I'm reading Spivak and he says that there's an alternative and preferable way of evaluating this integral:

if we write $u=e^x$, $x=\log{u}$, $dx=\frac1udu$, then $\int \frac{1+e^x}{1-e^x}dx$ becomes $\int \frac{1+u}{1-u}\frac1udu$

I don't understand what happens between $x=\log{u}$ and $dx=\frac1udu$. It looks like he takes the the derivative of both $x$ and $log{x}$ and appends $dx$ and $du$. Why does he take the derivative? How and why does he append $dx$ and $du$?

Answer 1

Since $u=e^x$, we can take natural log on both sides $$\ln u = x$$ Now, continue by differentiating both sides w.r.t. $x$, $$\frac1u\frac{\text du}{\text dx}=1$$ which then implies $$\frac{\text du}{u}=\text dx$$

The derivative is taken because we are changing the integrand from $x$ to $u$, so we need to change the differential from $\text dx$ to $\text du$. The rest is mere substitution of $u$ and $\text du$.
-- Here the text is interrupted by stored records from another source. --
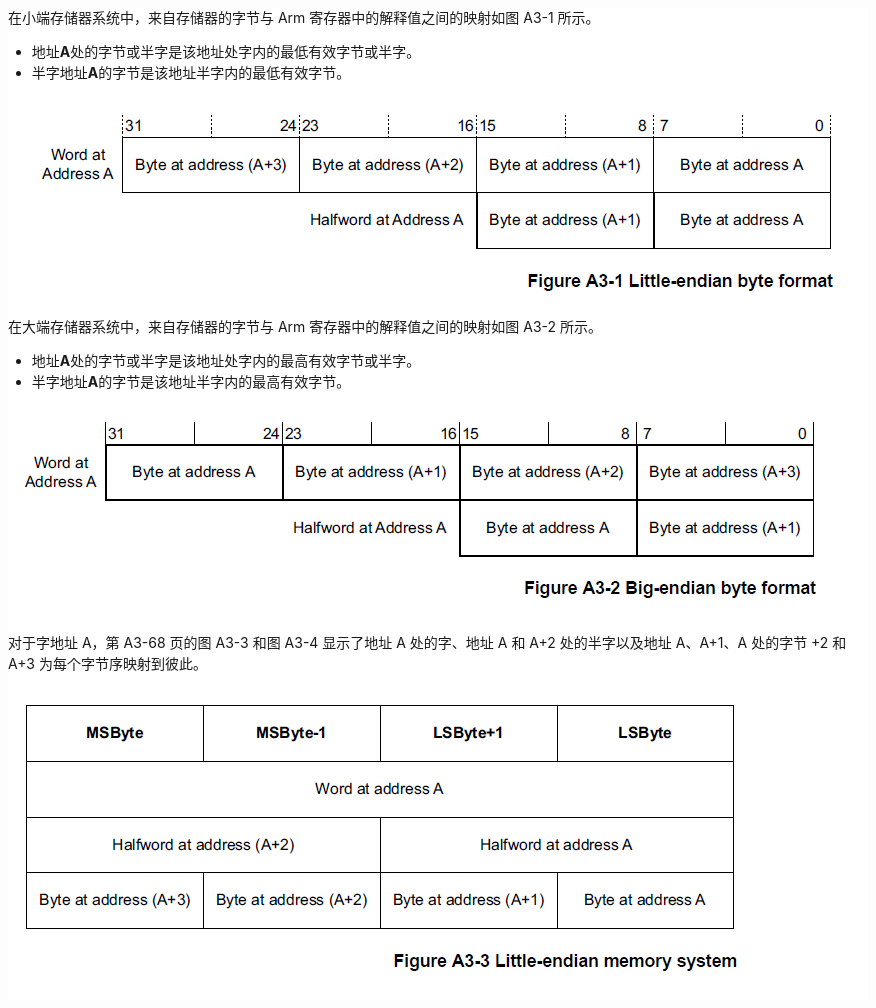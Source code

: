 在小端存储器系统中，来自存储器的字节与 Arm 寄存器中的解释值之间的映射如图 A3-1 所示。

* 地址**A**处的字节或半字是该地址处字内的最低有效字节或半字。
* 半字地址**A**的字节是该地址半字内的最低有效字节。

![FigureA3-1](FigureA3-1.png)

在大端存储器系统中，来自存储器的字节与 Arm 寄存器中的解释值之间的映射如图 A3-2 所示。

* 地址**A**处的字节或半字是该地址处字内的最高有效字节或半字。
* 半字地址**A**的字节是该地址半字内的最高有效字节。

![FigureA3-2](FigureA3-2.png)

对于字地址 A，第 A3-68 页的图 A3-3 和图 A3-4 显示了地址 A 处的字、地址 A 和 A+2 处的半字以及地址 A、A+1、A 处的字节 +2 和 A+3 为每个字节序映射到彼此。

![FigureA3-3](FigureA3-3.png)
Hope this helps. Ask anything if not clear :)

Answer 2

When $u=e^x$, taking log of both sides , we get $x=\log u$ , now differentiating both sides , we get

$dx=\frac{1}{u}du$ ,then use the value of $x$ and $dx$ in the required integral.

Answer 3

The secondary path for taking that particular derivative is to begin directly with $u=e^x$. Then $du=e^xdx$ which in turn means that $du=udx\to\frac1udu=dx$. But this is just a confirmation that $x=\log u\to dx=\frac1udu$.

In general, the method of substitution for integrals always involves correlating the differential quantities. If we simply substitute $y=2x$ in $\int 4x^2dx$ to get $\int y^2dx$ our integral is still valid (if we keep the connection of $y$ with $dx$), but we have hidden the connection between $y$ and $dx$ and it is much more likely that a mistake will occur. If we make that same substitution and directly replace $dx$ by $dy$ then we have lost the connection and our integral $\int y^2dy$ does not align with our original.